Tuesday, April 2021

La chanteuse Malya Saadi enchante le public algérois à Sablet

Un concert de musique aux contenus authentiques et aux formes fusionnées de la World-Music, a été animé vendredi soir à Alger, par la chanteuse algérienne Malya Saadi, dans des atmosphères empreintes de plaisir et de convivialité, créées par un public peu nombreux.

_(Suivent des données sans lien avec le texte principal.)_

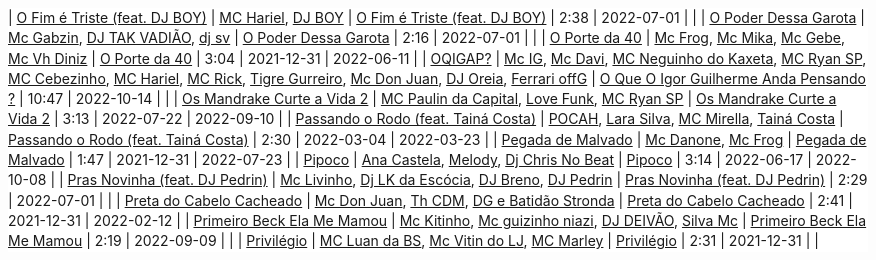 | [O Fim é Triste \(feat\. DJ BOY\)](https://open.spotify.com/track/0yDMhYTryvQoR634wDgQ1j) | [MC Hariel](https://open.spotify.com/artist/0pcoadNMmvrUyab1RxWBoV), [DJ BOY](https://open.spotify.com/artist/5ncITNKBT3RMa1U2NsuE7V) | [O Fim é Triste \(feat\. DJ BOY\)](https://open.spotify.com/album/42olwEoM9dmZzgs97cjdXt) | 2:38 | 2022-07-01 |  |
| [O Poder Dessa Garota](https://open.spotify.com/track/4aoZBldNDVYmTwmeoI49ud) | [Mc Gabzin](https://open.spotify.com/artist/5RmXJq0g7MNmgtxXLGbd6K), [DJ TAK VADIÃO](https://open.spotify.com/artist/4U3o74Io4hwQPsm6iIj4fu), [dj sv](https://open.spotify.com/artist/7u9115faVQY8xNrCXqY0zx) | [O Poder Dessa Garota](https://open.spotify.com/album/3EBubCq7RZgQSzr5LiDaDP) | 2:16 | 2022-07-01 |  |
| [O Porte da 40](https://open.spotify.com/track/0wcAfve621R8p3sTQjjJXA) | [Mc Frog](https://open.spotify.com/artist/5xKesKsXI1jv2TorLOnbbm), [Mc Mika](https://open.spotify.com/artist/6exBFuevXZvHrbP3oKtfWe), [Mc Gebe](https://open.spotify.com/artist/633d3XXJxSlkxnQfDpYwPW), [Mc Vh Diniz](https://open.spotify.com/artist/5jJWDuZUhCy7cP7BH6Thf0) | [O Porte da 40](https://open.spotify.com/album/71cp204DB5PGabceX3yiBl) | 3:04 | 2021-12-31 | 2022-06-11 |
| [OQIGAP?](https://open.spotify.com/track/0GsvMQftDrIOszte4jP5XK) | [Mc IG](https://open.spotify.com/artist/2q9wk5fkeU2C9CgCKdh4AN), [Mc Davi](https://open.spotify.com/artist/1cYhx7ZOhYoVmnDPb9KMwo), [MC Neguinho do Kaxeta](https://open.spotify.com/artist/27mVhYvJa7apj1zCoZ9TF2), [MC Ryan SP](https://open.spotify.com/artist/75i9GaW2MJUgt4BkdUnuUY), [MC Cebezinho](https://open.spotify.com/artist/5Dz2FizMLqV0Cr3c8uhEcF), [MC Hariel](https://open.spotify.com/artist/0pcoadNMmvrUyab1RxWBoV), [MC Rick](https://open.spotify.com/artist/1mvpEXClANunyiHFtAXCxt), [Tigre Gurreiro](https://open.spotify.com/artist/3roCHPNwTqMEBs3MhcQCeO), [Mc Don Juan](https://open.spotify.com/artist/7Lmrb6KcIzfkmgbtokjsAL), [DJ Oreia](https://open.spotify.com/artist/1b8S7EPzdckRyIh0uSbOMI), [Ferrari offG](https://open.spotify.com/artist/0VlljnadDEDOcDVGTFQE8T) | [O Que O Igor Guilherme Anda Pensando ?](https://open.spotify.com/album/7kZteNKgJng7xIhjvTY1Zg) | 10:47 | 2022-10-14 |  |
| [Os Mandrake Curte a Vida 2](https://open.spotify.com/track/4byZX8quakgDjZjercKJ0q) | [MC Paulin da Capital](https://open.spotify.com/artist/592JnViQ2tot63c1SbtgK2), [Love Funk](https://open.spotify.com/artist/64DTkZLH6KkkMwZEEZ5VWC), [MC Ryan SP](https://open.spotify.com/artist/75i9GaW2MJUgt4BkdUnuUY) | [Os Mandrake Curte a Vida 2](https://open.spotify.com/album/3Vbr9w2GEffcWsWcBFCkVp) | 3:13 | 2022-07-22 | 2022-09-10 |
| [Passando o Rodo \(feat\. Tainá Costa\)](https://open.spotify.com/track/6z7CbJhWEVXZyFv2Y0CjCs) | [POCAH](https://open.spotify.com/artist/11iQCRz636WFdHj42qxAF6), [Lara Silva](https://open.spotify.com/artist/6jYkuWzgw8pGto1JFI0RNT), [MC Mirella](https://open.spotify.com/artist/57FU7zh1oXdQMT4XhjSsHL), [Tainá Costa](https://open.spotify.com/artist/7qbMZFoPRwWU9m3Xi1KV83) | [Passando o Rodo \(feat\. Tainá Costa\)](https://open.spotify.com/album/6rW1RDPhTkzVFgvJZatSbY) | 2:30 | 2022-03-04 | 2022-03-23 |
| [Pegada de Malvado](https://open.spotify.com/track/2Ho2vEEJAZOAnpxl9GsFYR) | [Mc Danone](https://open.spotify.com/artist/5AkhuEE9FYontxsHqqmtNQ), [Mc Frog](https://open.spotify.com/artist/5xKesKsXI1jv2TorLOnbbm) | [Pegada de Malvado](https://open.spotify.com/album/2CiaR4gIfXUDR2SB0K07oP) | 1:47 | 2021-12-31 | 2022-07-23 |
| [Pipoco](https://open.spotify.com/track/7AwVSKaQxpidrtYBerkHKk) | [Ana Castela](https://open.spotify.com/artist/2CKOmarVWvWqkNWUatHCex), [Melody](https://open.spotify.com/artist/7ySZCEP4HFGckYYPK5rqFI), [Dj Chris No Beat](https://open.spotify.com/artist/0vdcZzmneH0nK9CYFHQBjk) | [Pipoco](https://open.spotify.com/album/00C8jeBlMsEwhksDe34e6E) | 3:14 | 2022-06-17 | 2022-10-08 |
| [Pras Novinha \(feat\. DJ Pedrin\)](https://open.spotify.com/track/3qHN7TSBfVQPF9ojUVT9ZT) | [Mc Livinho](https://open.spotify.com/artist/7me0S5Z40qVWj3gzyK8aC3), [Dj LK da Escócia](https://open.spotify.com/artist/6WIjKbyqeO9MkfNMFJsF50), [DJ Breno](https://open.spotify.com/artist/0MU7bIngzZFJkLksK8Hh94), [DJ Pedrin](https://open.spotify.com/artist/4anI4492Z1ogF7JJqCiI0i) | [Pras Novinha \(feat\. DJ Pedrin\)](https://open.spotify.com/album/7Cp9HdYwzZ1fsS3f7K6K5U) | 2:29 | 2022-07-01 |  |
| [Preta do Cabelo Cacheado](https://open.spotify.com/track/0Ve3XWcrsgy90xo0UL2syx) | [Mc Don Juan](https://open.spotify.com/artist/7Lmrb6KcIzfkmgbtokjsAL), [Th CDM](https://open.spotify.com/artist/736JbivCkAkdLP9xOA3jLs), [DG e Batidão Stronda](https://open.spotify.com/artist/7gIeuq2qBfYhO1budb6TSQ) | [Preta do Cabelo Cacheado](https://open.spotify.com/album/6l6ykuHvWq1rV65S5Y1wJh) | 2:41 | 2021-12-31 | 2022-02-12 |
| [Primeiro Beck Ela Me Mamou](https://open.spotify.com/track/4QQTPEwqE4Aq7LXSyIgSci) | [Mc Kitinho](https://open.spotify.com/artist/1d2PrJ5wELpihT8yrwH4mO), [Mc guizinho niazi](https://open.spotify.com/artist/6iUG0pMyifNBudO9B1s7cD), [DJ DEIVÃO](https://open.spotify.com/artist/5dLVqC89Drj8IZ82EICZZk), [Silva Mc](https://open.spotify.com/artist/7v4hw85pzG0M9kJHlBGsi3) | [Primeiro Beck Ela Me Mamou](https://open.spotify.com/album/1ykijYnxFNpMVJrInjLdMc) | 2:19 | 2022-09-09 |  |
| [Privilégio](https://open.spotify.com/track/2ASs0n7ukfyxAxDtdir4vF) | [MC Luan da BS](https://open.spotify.com/artist/1BrFcFtIp3ZqvuI5C0VcK3), [Mc Vitin do LJ](https://open.spotify.com/artist/4NYa9HEvARX9LXU4LRoGny), [MC Marley](https://open.spotify.com/artist/0f6Q3bpuXN7TfNxeJJBd3m) | [Privilégio](https://open.spotify.com/album/46UPYnlqTunDKOjpogfIyb) | 2:31 | 2021-12-31 |  |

Les petits groupes de spectateurs éparpillés sur les gradins, en grande partie inoccupés, de l’Esplanade des Sablettes, ont été unanimes à déplorer le manque de communication de la part des organisateurs, qui, de leur avis, sont restés indifférents au flux de dizaines de familles venues se détendre au complexe sans avoir à être attirées par la moindre annonce, si ce n’est une simple affiche placardée sur la porte d’entrée du théâtre.

Imprégnée du patrimoine musical algérien, le genre chaâbi notamment, Malya Saadi, artiste pétrie de qualités, a livré une prestation pleine, rendue avec beaucoup de métier et de savoir faire, saisissant d’entrée les atmosphères glaciales d’un réceptacle quasi vide, contrainte majeure pour un artiste, qu’elle surmontera dès son apparition sur scène, avec son talent d’oratrice et sa spontanéité d’interprétation avec une voix suave à la large tessiture.

Soutenue par Rédo Slow Hand à la basse, Nazim Benkaci à la batterie, Zakaria Ghazi à la percussion, Bob Mattallah à la guitare, Tarek Kadem au clavier et Mehdi Ferhat à la mandole et à la direction artistique, Malya Saadi a étalé, 75 mn durant, une dizaine de pièces, entre compositions et reprises dans une fusion des genres intelligente, alliant cadences binaires et ternaires de différents horizons, que l’assistance a hautement apprécié. Choisissant de commencer par Ya wrida, chanson que son père, le célèbre chanteur chaâbi, H’Cissen Saadi, artiste aux vocations artistiques multiples, lui a écrite et composée, Malya a voulu rappeler que son art s’inscrivait dans l’élan d’une tradition familiale très présente en elle.